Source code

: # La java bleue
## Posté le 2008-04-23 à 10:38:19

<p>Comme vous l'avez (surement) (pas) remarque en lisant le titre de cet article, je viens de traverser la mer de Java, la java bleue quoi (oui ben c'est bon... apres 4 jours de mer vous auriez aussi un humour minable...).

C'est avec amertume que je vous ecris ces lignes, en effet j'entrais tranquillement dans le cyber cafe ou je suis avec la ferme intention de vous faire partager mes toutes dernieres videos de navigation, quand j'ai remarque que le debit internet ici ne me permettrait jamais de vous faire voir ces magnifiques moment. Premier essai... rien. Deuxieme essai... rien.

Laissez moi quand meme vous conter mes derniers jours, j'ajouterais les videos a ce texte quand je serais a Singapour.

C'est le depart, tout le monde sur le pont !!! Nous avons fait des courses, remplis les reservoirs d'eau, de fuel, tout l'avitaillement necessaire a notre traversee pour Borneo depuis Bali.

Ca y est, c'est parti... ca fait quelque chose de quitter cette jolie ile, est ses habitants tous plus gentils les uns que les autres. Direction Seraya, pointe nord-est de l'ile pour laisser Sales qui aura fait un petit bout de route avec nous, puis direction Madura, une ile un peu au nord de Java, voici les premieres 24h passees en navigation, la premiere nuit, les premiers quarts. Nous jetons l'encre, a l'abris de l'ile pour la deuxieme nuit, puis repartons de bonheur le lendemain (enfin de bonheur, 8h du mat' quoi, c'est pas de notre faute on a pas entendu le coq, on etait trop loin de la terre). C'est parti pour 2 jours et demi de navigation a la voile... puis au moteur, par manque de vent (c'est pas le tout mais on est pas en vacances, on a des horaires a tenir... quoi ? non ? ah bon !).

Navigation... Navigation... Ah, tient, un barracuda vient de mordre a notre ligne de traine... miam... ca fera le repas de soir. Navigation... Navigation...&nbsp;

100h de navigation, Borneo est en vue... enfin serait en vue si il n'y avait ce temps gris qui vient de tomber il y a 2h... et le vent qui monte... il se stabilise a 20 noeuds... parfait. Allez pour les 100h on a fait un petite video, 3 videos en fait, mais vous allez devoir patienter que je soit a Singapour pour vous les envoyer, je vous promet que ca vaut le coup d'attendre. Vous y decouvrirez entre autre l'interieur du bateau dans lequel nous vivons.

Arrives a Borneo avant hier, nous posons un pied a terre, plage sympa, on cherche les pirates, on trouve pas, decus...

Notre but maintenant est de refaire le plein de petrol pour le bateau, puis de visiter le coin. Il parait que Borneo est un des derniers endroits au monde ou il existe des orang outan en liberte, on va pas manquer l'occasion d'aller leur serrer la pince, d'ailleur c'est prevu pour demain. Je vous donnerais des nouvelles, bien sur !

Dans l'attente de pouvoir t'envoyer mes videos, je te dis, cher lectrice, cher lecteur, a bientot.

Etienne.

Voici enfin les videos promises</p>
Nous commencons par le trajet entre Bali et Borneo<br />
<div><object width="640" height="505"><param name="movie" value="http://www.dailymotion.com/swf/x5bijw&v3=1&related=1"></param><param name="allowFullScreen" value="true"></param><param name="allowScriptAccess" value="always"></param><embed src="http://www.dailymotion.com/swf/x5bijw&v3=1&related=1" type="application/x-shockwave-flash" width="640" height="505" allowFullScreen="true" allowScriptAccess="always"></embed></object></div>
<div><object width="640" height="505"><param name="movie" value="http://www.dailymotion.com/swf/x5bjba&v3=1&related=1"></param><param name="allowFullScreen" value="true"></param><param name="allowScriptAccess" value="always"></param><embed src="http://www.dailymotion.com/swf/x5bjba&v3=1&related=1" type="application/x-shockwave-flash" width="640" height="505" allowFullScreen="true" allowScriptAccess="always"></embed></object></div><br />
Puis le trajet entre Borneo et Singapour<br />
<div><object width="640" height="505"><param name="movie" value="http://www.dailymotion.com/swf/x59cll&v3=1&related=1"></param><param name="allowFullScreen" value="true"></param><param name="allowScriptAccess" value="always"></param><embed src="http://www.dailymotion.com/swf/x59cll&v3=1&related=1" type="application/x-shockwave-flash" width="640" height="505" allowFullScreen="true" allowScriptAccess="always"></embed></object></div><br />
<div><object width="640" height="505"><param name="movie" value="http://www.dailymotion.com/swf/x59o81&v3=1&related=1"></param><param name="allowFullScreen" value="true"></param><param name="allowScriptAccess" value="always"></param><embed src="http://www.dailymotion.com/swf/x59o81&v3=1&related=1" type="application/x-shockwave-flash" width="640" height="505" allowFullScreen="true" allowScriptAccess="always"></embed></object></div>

- - -

What to do: Once more, write out all the data above exactly as given.

Finished task:
Source code

: # La java bleue
## Posté le 2008-04-23 à 10:38:19

<p>Comme vous l'avez (surement) (pas) remarque en lisant le titre de cet article, je viens de traverser la mer de Java, la java bleue quoi (oui ben c'est bon... apres 4 jours de mer vous auriez aussi un humour minable...).

C'est avec amertume que je vous ecris ces lignes, en effet j'entrais tranquillement dans le cyber cafe ou je suis avec la ferme intention de vous faire partager mes toutes dernieres videos de navigation, quand j'ai remarque que le debit internet ici ne me permettrait jamais de vous faire voir ces magnifiques moment. Premier essai... rien. Deuxieme essai... rien.

Laissez moi quand meme vous conter mes derniers jours, j'ajouterais les videos a ce texte quand je serais a Singapour.

C'est le depart, tout le monde sur le pont !!! Nous avons fait des courses, remplis les reservoirs d'eau, de fuel, tout l'avitaillement necessaire a notre traversee pour Borneo depuis Bali.

Ca y est, c'est parti... ca fait quelque chose de quitter cette jolie ile, est ses habitants tous plus gentils les uns que les autres. Direction Seraya, pointe nord-est de l'ile pour laisser Sales qui aura fait un petit bout de route avec nous, puis direction Madura, une ile un peu au nord de Java, voici les premieres 24h passees en navigation, la premiere nuit, les premiers quarts. Nous jetons l'encre, a l'abris de l'ile pour la deuxieme nuit, puis repartons de bonheur le lendemain (enfin de bonheur, 8h du mat' quoi, c'est pas de notre faute on a pas entendu le coq, on etait trop loin de la terre). C'est parti pour 2 jours et demi de navigation a la voile... puis au moteur, par manque de vent (c'est pas le tout mais on est pas en vacances, on a des horaires a tenir... quoi ? non ? ah bon !).

Navigation... Navigation... Ah, tient, un barracuda vient de mordre a notre ligne de traine... miam... ca fera le repas de soir. Navigation... Navigation...&nbsp;

100h de navigation, Borneo est en vue... enfin serait en vue si il n'y avait ce temps gris qui vient de tomber il y a 2h... et le vent qui monte... il se stabilise a 20 noeuds... parfait. Allez pour les 100h on a fait un petite video, 3 videos en fait, mais vous allez devoir patienter que je soit a Singapour pour vous les envoyer, je vous promet que ca vaut le coup d'attendre. Vous y decouvrirez entre autre l'interieur du bateau dans lequel nous vivons.

Arrives a Borneo avant hier, nous posons un pied a terre, plage sympa, on cherche les pirates, on trouve pas, decus...

Notre but maintenant est de refaire le plein de petrol pour le bateau, puis de visiter le coin. Il parait que Borneo est un des derniers endroits au monde ou il existe des orang outan en liberte, on va pas manquer l'occasion d'aller leur serrer la pince, d'ailleur c'est prevu pour demain. Je vous donnerais des nouvelles, bien sur !

Dans l'attente de pouvoir t'envoyer mes videos, je te dis, cher lectrice, cher lecteur, a bientot.

Etienne.

Voici enfin les videos promises</p>
Nous commencons par le trajet entre Bali et Borneo<br />
<div><object width="640" height="505"><param name="movie" value="http://www.dailymotion.com/swf/x5bijw&v3=1&related=1"></param><param name="allowFullScreen" value="true"></param><param name="allowScriptAccess" value="always"></param><embed src="http://www.dailymotion.com/swf/x5bijw&v3=1&related=1" type="application/x-shockwave-flash" width="640" height="505" allowFullScreen="true" allowScriptAccess="always"></embed></object></div>
<div><object width="640" height="505"><param name="movie" value="http://www.dailymotion.com/swf/x5bjba&v3=1&related=1"></param><param name="allowFullScreen" value="true"></param><param name="allowScriptAccess" value="always"></param><embed src="http://www.dailymotion.com/swf/x5bjba&v3=1&related=1" type="application/x-shockwave-flash" width="640" height="505" allowFullScreen="true" allowScriptAccess="always"></embed></object></div><br />
Puis le trajet entre Borneo et Singapour<br />
<div><object width="640" height="505"><param name="movie" value="http://www.dailymotion.com/swf/x59cll&v3=1&related=1"></param><param name="allowFullScreen" value="true"></param><param name="allowScriptAccess" value="always"></param><embed src="http://www.dailymotion.com/swf/x59cll&v3=1&related=1" type="application/x-shockwave-flash" width="640" height="505" allowFullScreen="true" allowScriptAccess="always"></embed></object></div><br />
<div><object width="640" height="505"><param name="movie" value="http://www.dailymotion.com/swf/x59o81&v3=1&related=1"></param><param name="allowFullScreen" value="true"></param><param name="allowScriptAccess" value="always"></param><embed src="http://www.dailymotion.com/swf/x59o81&v3=1&related=1" type="application/x-shockwave-flash" width="640" height="505" allowFullScreen="true" allowScriptAccess="always"></embed></object></div>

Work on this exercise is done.